I would probably get a concentrated dose of existential dread knowing that by EOD I would cease to exist. Usually I'm able to delay that dread with the silly reasoning that I still have many years left before I die, but I wouldn't have that mind hack if I knew I had no time left.
I doubt it. You’d maybe freak out about it for a week but eventually you’re going to come to terms with the fact that this weird setup has absolutely no effect on your actual experience.
Same for other contrived things like dying and getting revived every day, getting frozen and unfrozen every day, taking a teleport dematerializer every day for your commute, having a portion of your brain and organs randomly get swapped out ship of Theseus style, etc.
At some point you would just come to terms with the fact that your existence is really just that of being a mind with a past and present. The future doesn’t really matter.
Why not go out with a bang and spend your life savings on hookers and blow (or whatever decadent thing floats your boat)?
My point is that I suspect most of us wouldn't do anything differently, even if we know it's not our consciousness continuing on, because both scenarios are identical for all practical purposes.

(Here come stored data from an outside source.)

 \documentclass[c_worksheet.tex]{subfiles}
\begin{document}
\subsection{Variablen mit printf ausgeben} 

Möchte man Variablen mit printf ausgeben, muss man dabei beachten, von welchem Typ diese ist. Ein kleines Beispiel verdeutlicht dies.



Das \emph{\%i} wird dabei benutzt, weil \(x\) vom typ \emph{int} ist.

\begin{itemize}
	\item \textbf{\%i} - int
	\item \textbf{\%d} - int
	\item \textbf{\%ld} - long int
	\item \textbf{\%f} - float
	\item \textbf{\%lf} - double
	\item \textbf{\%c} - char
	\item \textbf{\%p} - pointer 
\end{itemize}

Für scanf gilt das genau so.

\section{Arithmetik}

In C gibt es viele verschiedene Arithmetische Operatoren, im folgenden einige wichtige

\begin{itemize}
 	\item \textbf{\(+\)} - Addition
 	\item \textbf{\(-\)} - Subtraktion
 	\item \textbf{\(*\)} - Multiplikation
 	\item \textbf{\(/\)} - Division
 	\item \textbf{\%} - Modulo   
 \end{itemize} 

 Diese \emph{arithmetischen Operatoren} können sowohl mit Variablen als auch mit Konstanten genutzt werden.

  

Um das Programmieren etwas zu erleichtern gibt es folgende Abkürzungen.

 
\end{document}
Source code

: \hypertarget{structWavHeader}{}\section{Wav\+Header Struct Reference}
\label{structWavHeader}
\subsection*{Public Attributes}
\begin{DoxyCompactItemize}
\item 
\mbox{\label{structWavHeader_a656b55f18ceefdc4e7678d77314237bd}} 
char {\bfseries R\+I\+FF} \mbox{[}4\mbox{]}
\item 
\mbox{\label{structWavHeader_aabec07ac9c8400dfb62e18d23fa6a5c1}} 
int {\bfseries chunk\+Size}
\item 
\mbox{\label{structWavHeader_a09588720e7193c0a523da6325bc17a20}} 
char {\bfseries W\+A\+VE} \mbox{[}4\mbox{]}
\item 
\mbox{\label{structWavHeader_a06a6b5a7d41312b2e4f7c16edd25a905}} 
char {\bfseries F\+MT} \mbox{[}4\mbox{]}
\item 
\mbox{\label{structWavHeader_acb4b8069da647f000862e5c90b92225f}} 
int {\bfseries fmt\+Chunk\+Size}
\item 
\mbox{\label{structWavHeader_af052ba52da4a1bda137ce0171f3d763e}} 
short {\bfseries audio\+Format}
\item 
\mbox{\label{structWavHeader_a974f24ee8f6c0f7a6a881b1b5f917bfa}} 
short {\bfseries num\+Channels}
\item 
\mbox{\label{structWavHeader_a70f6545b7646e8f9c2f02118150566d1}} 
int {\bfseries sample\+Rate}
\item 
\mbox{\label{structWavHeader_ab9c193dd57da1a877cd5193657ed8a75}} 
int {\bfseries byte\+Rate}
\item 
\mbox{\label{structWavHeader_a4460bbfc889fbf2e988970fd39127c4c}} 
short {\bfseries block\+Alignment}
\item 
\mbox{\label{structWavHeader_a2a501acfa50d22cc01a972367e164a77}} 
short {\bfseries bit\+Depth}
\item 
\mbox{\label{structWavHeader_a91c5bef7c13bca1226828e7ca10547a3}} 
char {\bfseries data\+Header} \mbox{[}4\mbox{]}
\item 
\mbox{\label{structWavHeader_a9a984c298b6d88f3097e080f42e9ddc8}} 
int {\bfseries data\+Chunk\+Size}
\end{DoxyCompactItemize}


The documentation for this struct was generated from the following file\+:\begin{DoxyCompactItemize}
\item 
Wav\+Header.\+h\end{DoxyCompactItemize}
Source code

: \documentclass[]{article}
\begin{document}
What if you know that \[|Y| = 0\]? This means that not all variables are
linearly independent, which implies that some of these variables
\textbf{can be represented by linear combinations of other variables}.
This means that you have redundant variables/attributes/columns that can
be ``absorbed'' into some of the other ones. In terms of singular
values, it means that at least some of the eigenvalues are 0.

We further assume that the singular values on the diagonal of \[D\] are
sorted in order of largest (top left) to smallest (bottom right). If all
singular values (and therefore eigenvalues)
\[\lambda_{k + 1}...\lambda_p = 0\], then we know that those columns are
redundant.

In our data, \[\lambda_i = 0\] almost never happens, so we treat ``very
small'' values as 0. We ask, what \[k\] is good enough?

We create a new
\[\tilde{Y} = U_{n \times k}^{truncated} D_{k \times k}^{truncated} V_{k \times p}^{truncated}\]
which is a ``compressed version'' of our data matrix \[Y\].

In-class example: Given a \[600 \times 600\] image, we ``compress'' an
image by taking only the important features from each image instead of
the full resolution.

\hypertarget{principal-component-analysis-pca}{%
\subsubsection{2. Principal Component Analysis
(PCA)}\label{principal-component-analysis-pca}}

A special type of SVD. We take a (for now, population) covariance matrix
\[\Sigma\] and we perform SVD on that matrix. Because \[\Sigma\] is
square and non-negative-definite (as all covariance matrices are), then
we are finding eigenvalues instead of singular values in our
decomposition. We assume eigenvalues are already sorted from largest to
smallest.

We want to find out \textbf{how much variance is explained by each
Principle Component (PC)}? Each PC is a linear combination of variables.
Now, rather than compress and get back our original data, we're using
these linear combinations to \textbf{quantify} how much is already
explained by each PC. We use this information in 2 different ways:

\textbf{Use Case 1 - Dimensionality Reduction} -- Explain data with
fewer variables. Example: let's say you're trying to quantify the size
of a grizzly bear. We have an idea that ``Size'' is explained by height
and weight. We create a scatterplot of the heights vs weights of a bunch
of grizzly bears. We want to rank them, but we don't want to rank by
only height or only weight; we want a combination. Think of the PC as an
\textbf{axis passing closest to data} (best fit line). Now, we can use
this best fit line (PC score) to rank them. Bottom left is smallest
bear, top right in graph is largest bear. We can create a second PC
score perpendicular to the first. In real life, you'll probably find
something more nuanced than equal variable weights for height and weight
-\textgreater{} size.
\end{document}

You're right, nothing would change, and both scenarios do play out the same. The difference would be the knowing about it part. That's what changes things for me. If it currently happens that way I wouldn't be aware of it, but if I knew that it was going to happen, the act of knowing, makes it an issue, for me anyway, even if it still plays out the same as every other time.
You remember going to sleep last night. So even if you died and a copy of you was made, intuitively, subjectively, you feel that tomorrow is still you, same as yesterday was same you, even if there is some technical disconnect.